OPEC met this week and decided to extend the crude oil production cuts to the end of 2018.
The persistent glut in crude oil inventories is difficult to shrink while U.S. production continues to grow, primarily from shale oil fields.
Will the production cuts be enough to keep the oil price above $50? Or will prices plunge as OPEC has lost control of the market?
The OPEC (and some non-OPEC) countries met on Thursday this week and decided to extend the production cuts agreed in October 2016. That meeting was unique because Russia, a large non-OPEC producer, joined the attempt to control the supply of oil on the market by asking members to cut production.
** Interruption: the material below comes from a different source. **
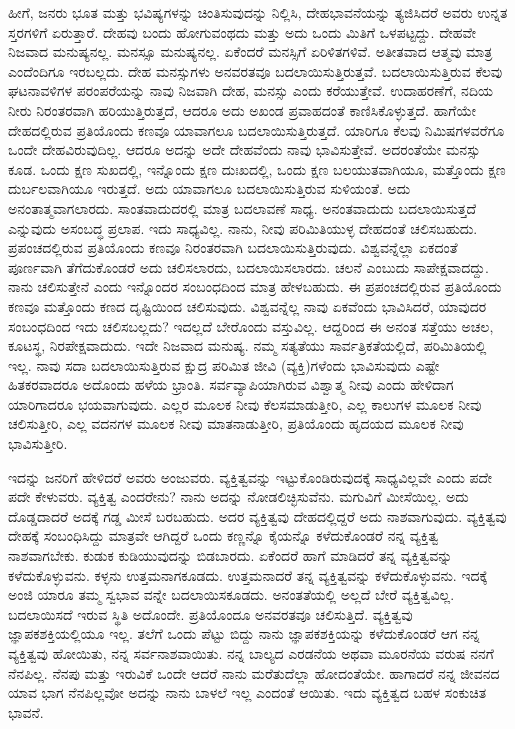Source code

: \vskip 2pt

ಹೀಗೆ, ಜನರು ಭೂತ ಮತ್ತು ಭವಿಷ್ಯಗಳನ್ನು ಚಿಂತಿಸುವುದನ್ನು ನಿಲ್ಲಿಸಿ, ದೇಹಭಾವನೆಯನ್ನು ತ್ಯಜಿಸಿದರೆ ಅವರು ಉನ್ನತ ಸ್ತರಗಳಿಗೆ ಏರುತ್ತಾರೆ. ದೇಹವು ಬಂದು ಹೋಗುವಂಥದು ಮತ್ತು ಅದು ಒಂದು ಮಿತಿಗೆ ಒಳಪಟ್ಟದ್ದು. ದೇಹವೇ ನಿಜವಾದ ಮನುಷ್ಯನಲ್ಲ. ಮನಸ್ಸೂ ಮನುಷ್ಯನಲ್ಲ. ಏಕೆಂದರೆ ಮನಸ್ಸಿಗೆ ಏರಿಳಿತಗಳಿವೆ. ಅತೀತವಾದ ಆತ್ಮವು ಮಾತ್ರ ಎಂದೆಂದಿಗೂ ಇರಬಲ್ಲದು. ದೇಹ ಮನಸ್ಸುಗಳು ಅನವರತವೂ ಬದಲಾಯಿಸುತ್ತಿರುತ್ತವೆ. ಬದಲಾಯಿಸುತ್ತಿರುವ ಕೆಲವು ಘಟನಾವಳಿಗಳ ಪರಂಪರೆಯನ್ನು ನಾವು ನಿಜವಾಗಿ ದೇಹ, ಮನಸ್ಸು ಎಂದು ಕರೆಯುತ್ತೇವೆ. ಉದಾಹರಣೆಗೆ, ನದಿಯ ನೀರು ನಿರಂತರವಾಗಿ ಹರಿಯುತ್ತಿರುತ್ತದೆ, ಆದರೂ ಅದು ಅಖಂಡ ಪ್ರವಾಹದಂತೆ ಕಾಣಿಸಿಕೊಳ್ಳುತ್ತದೆ. ಹಾಗೆಯೇ ದೇಹದಲ್ಲಿರುವ ಪ್ರತಿಯೊಂದು ಕಣವೂ ಯಾವಾಗಲೂ ಬದಲಾಯಿಸುತ್ತಿರುತ್ತದೆ. ಯಾರಿಗೂ ಕೆಲವು ನಿಮಿಷಗಳವರೆಗೂ ಒಂದೇ ದೇಹವಿರುವುದಿಲ್ಲ. ಆದರೂ ಅದನ್ನು ಅದೇ ದೇಹವೆಂದು ನಾವು ಭಾವಿಸುತ್ತೇವೆ. ಅದರಂತೆಯೇ ಮನಸ್ಸು ಕೂಡ. ಒಂದು ಕ್ಷಣ ಸುಖದಲ್ಲಿ, ಇನ್ನೊಂದು ಕ್ಷಣ ದುಃಖದಲ್ಲಿ, ಒಂದು ಕ್ಷಣ ಬಲಯುತವಾಗಿಯೂ, ಮತ್ತೊಂದು ಕ್ಷಣ ದುರ್ಬಲವಾಗಿಯೂ ಇರುತ್ತದೆ. ಅದು ಯಾವಾಗಲೂ ಬದಲಾಯಿಸುತ್ತಿರುವ ಸುಳಿಯಂತೆ. ಅದು ಅನಂತಾತ್ಮವಾಗಲಾರದು. ಸಾಂತವಾದುದರಲ್ಲಿ ಮಾತ್ರ ಬದಲಾವಣೆ ಸಾಧ್ಯ. ಅನಂತವಾದುದು ಬದಲಾಯಿಸುತ್ತದೆ ಎನ್ನುವುದು ಅಸಂಬದ್ಧ ಪ್ರಲಾಪ. ಇದು ಸಾಧ್ಯವಿಲ್ಲ. ನಾನು, ನೀವು ಪರಿಮಿತಿಯುಳ್ಳ ದೇಹದಂತೆ ಚಲಿಸಬಹುದು. ಪ್ರಪಂಚದಲ್ಲಿರುವ ಪ್ರತಿಯೊಂದು ಕಣವೂ ನಿರಂತರವಾಗಿ ಬದಲಾಯಿಸುತ್ತಿರುವುದು. ವಿಶ್ವವನ್ನೆಲ್ಲಾ ಏಕದಂತೆ ಪೂರ್ಣವಾಗಿ ತೆಗೆದುಕೊಂಡರೆ ಅದು ಚಲಿಸಲಾರದು, ಬದಲಾಯಿಸಲಾರದು. ಚಲನೆ ಎಂಬುದು ಸಾಪೇಕ್ಷವಾದದ್ದು. ನಾನು ಚಲಿಸುತ್ತೇನೆ ಎಂದು ಇನ್ನೊಂದರ ಸಂಬಂಧದಿಂದ ಮಾತ್ರ ಹೇಳಬಹುದು. ಈ ಪ್ರಪಂಚದಲ್ಲಿರುವ ಪ್ರತಿಯೊಂದು ಕಣವೂ ಮತ್ತೊಂದು ಕಣದ ದೃಷ್ಟಿಯಿಂದ ಚಲಿಸುವುದು. ವಿಶ್ವವನ್ನೆಲ್ಲ ನಾವು ಏಕವೆಂದು ಭಾವಿಸಿದರೆ, ಯಾವುದರ ಸಂಬಂಧದಿಂದ ಇದು ಚಲಿಸಬಲ್ಲದು? ಇದಲ್ಲದೆ ಬೇರೊಂದು ವಸ್ತುವಿಲ್ಲ. ಆದ್ದರಿಂದ ಈ ಅನಂತ ಸತ್ತೆಯು ಅಚಲ, ಕೂಟಸ್ಥ, ನಿರಪೇಕ್ಷವಾದುದು. ಇದೇ ನಿಜವಾದ ಮನುಷ್ಯ. ನಮ್ಮ ಸತ್ಯತೆಯು ಸಾರ್ವತ್ರಿಕತೆಯಲ್ಲಿದೆ, ಪರಿಮಿತಿಯಲ್ಲಿ ಇಲ್ಲ. ನಾವು ಸದಾ ಬದಲಾಯಿಸುತ್ತಿರುವ ಕ್ಷುದ್ರ ಪರಿಮಿತ ಜೀವಿ (ವ್ಯಕ್ತಿ)ಗಳೆಂದು ಭಾವಿಸುವುದು ಎಷ್ಟೇ ಹಿತಕರವಾದರೂ ಅದೊಂದು ಹಳೆಯ ಭ್ರಾಂತಿ. ಸರ್ವವ್ಯಾಪಿಯಾಗಿರುವ ವಿಶ್ವಾತ್ಮ ನೀವು ಎಂದು ಹೇಳಿದಾಗ ಯಾರಿಗಾದರೂ ಭಯವಾಗುವುದು. ಎಲ್ಲರ ಮೂಲಕ ನೀವು ಕೆಲಸಮಾಡುತ್ತೀರಿ, ಎಲ್ಲ ಕಾಲುಗಳ ಮೂಲಕ ನೀವು ಚಲಿಸುತ್ತೀರಿ, ಎಲ್ಲ ವದನಗಳ ಮೂಲಕ ನೀವು ಮಾತನಾಡುತ್ತೀರಿ, ಪ್ರತಿಯೊಂದು ಹೃದಯದ ಮೂಲಕ ನೀವು ಭಾವಿಸುತ್ತೀರಿ.

\vskip 2pt

ಇದನ್ನು ಜನರಿಗೆ ಹೇಳಿದರೆ ಅವರು ಅಂಜುವರು. ವ್ಯಕ್ತಿತ್ವವನ್ನು ಇಟ್ಟುಕೊಂಡಿರುವುದಕ್ಕೆ ಸಾಧ್ಯವಿಲ್ಲವೇ ಎಂದು ಪದೇ ಪದೇ ಕೇಳುವರು. ವ್ಯಕ್ತಿತ್ವ ಎಂದರೇನು? ನಾನು ಅದನ್ನು ನೋಡಲಿಚ್ಛಿಸುವೆನು. ಮಗುವಿಗೆ ಮೀಸೆಯಿಲ್ಲ. ಅದು ದೊಡ್ಡದಾದರೆ ಅದಕ್ಕೆ ಗಡ್ಡ ಮೀಸೆ ಬರಬಹುದು. ಅದರ ವ್ಯಕ್ತಿತ್ವವು ದೇಹದಲ್ಲಿದ್ದರೆ ಅದು ನಾಶವಾಗುವುದು. ವ್ಯಕ್ತಿತ್ವವು ದೇಹಕ್ಕೆ ಸಂಬಂಧಿಸಿದ್ದು ಮಾತ್ರವೇ ಆಗಿದ್ದರೆ ಒಂದು ಕಣ್ಣನ್ನೊ ಕೈಯನ್ನೊ ಕಳೆದುಕೊಂಡರೆ ನನ್ನ ವ್ಯಕ್ತಿತ್ವ ನಾಶವಾಗಬೇಕು. ಕುಡುಕ ಕುಡಿಯುವುದನ್ನು ಬಿಡಬಾರದು. ಏಕೆಂದರೆ ಹಾಗೆ ಮಾಡಿದರೆ ತನ್ನ ವ್ಯಕ್ತಿತ್ವವನ್ನು ಕಳೆದುಕೊಳ್ಳುವನು. ಕಳ್ಳನು ಉತ್ತಮನಾಗಕೂಡದು. ಉತ್ತಮನಾದರೆ ತನ್ನ ವ್ಯಕ್ತಿತ್ವವನ್ನು ಕಳೆದುಕೊಳ್ಳುವನು. ಇದಕ್ಕೆ ಅಂಜಿ ಯಾರೂ ತಮ್ಮ ಸ್ವಭಾವ ವನ್ನೇ ಬದಲಾಯಿಸಕೂಡದು. ಅನಂತತೆಯಲ್ಲಿ ಅಲ್ಲದೆ ಬೇರೆ ವ್ಯಕ್ತಿತ್ವವಿಲ್ಲ. ಬದಲಾಯಿಸದೆ ಇರುವ ಸ್ಥಿತಿ ಅದೊಂದೇ. ಪ್ರತಿಯೊಂದೂ ಅನವರತವೂ ಚಲಿಸುತ್ತಿದೆ. ವ್ಯಕ್ತಿತ್ವವು ಜ್ಞಾಪಕಶಕ್ತಿಯಲ್ಲಿಯೂ ಇಲ್ಲ. ತಲೆಗೆ ಒಂದು ಪೆಟ್ಟು ಬಿದ್ದು ನಾನು ಜ್ಞಾಪಕಶಕ್ತಿಯನ್ನು ಕಳೆದುಕೊಂಡರೆ ಆಗ ನನ್ನ ವ್ಯಕ್ತಿತ್ವವು ಹೋಯಿತು, ನನ್ನ ಸರ್ವನಾಶವಾಯಿತು. ನನ್ನ ಬಾಲ್ಯದ ಎರಡನೆಯ ಅಥವಾ ಮೂರನೆಯ ವರುಷ ನನಗೆ ನೆನಪಿಲ್ಲ. ನೆನಪು ಮತ್ತು ಇರುವಿಕೆ ಒಂದೇ ಆದರೆ ನಾನು ಮರೆತುದೆಲ್ಲಾ ಹೋದಂತೆಯೇ. ಹಾಗಾದರೆ ನನ್ನ ಜೀವನದ ಯಾವ ಭಾಗ ನೆನಪಿಲ್ಲವೋ ಅದನ್ನು ನಾನು ಬಾಳಲೆ ಇಲ್ಲ ಎಂದಂತೆ ಆಯಿತು. ಇದು ವ್ಯಕ್ತಿತ್ವದ ಬಹಳ ಸಂಕುಚಿತ ಭಾವನೆ.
As I wrote last December, OPEC’s attempts to restrain their production might not work as it is giving US shale oil producers the prices they need to grow their production even faster.
Rystad Energy forecasts domestic US oil production could surpass 9.9 million barrels per day by end of December 2017. All of the recent increases come from US shale regions, mostly in Texas. Costs have been steadily declining for shale oil to an average of less than $40. Production cuts by OPEC have pushed prices above $55 per barrel, allowing a very comfortable profit margin for all shale producers.
Russia agreed in December 2016 to support OPEC and Thursday Russia again appeared to go along with an extension of the previously agreed cuts. But Russia has complained publicly about the US shale producers taking advantage of OPEC.
The agreement in late 2016 called for total cuts of about 1.8 million b/d and was to expire in March 2018. OPEC’s share of those cuts was about 1.2 Mb/d with the Saudis doing most of the heavy lifting.
As it happened inventories remain at the high end of the range throughout 2017, although they did drop a bit.
Source: Credit Suisse
The dark blue line at the top shows just how elevated inventories of crude oil in the developed world remain, even after those cuts agreed last year.
The red dotted line on the chart shows a forecast for 2018 with inventories coming down to “normal” levels by the year-end, if OPEC and non-OPEC members stick to their cuts. The 2016 agreement was extended to the end of 2018.
The main culprit keeping too much supply in the market is the ever-expanding US oil production coming from new shale oil discoveries in the Texas region. Growing deliveries from new Canadian heavy oil plants are contributing to the glut also.
Perhaps in a mistaken belief that inventories would be much lower by now speculators went “long” the crude oil contract in early 2017 which pushed the price higher by 100% from below $30 but there’s no clear path to higher oil prices until that excess OECD inventory is depleted. If inventory continues to stay at these levels there could be a sell-off by impatient speculators that would drop the price below $50 again. On the other side of the equation demand for crude might improve as economic growth worldwide picks up.
West Texas Intermediate Crude Price (USD)
Watch the news from OPEC over the next few months. The price of WTI could go either way, depending on OPEC and non-OPEC adherence to the agreement and the trends for increased supply and weak seasonal demand. But the biggest risk for crude oil prices is to the downside, unless the glut of inventories disappears soon.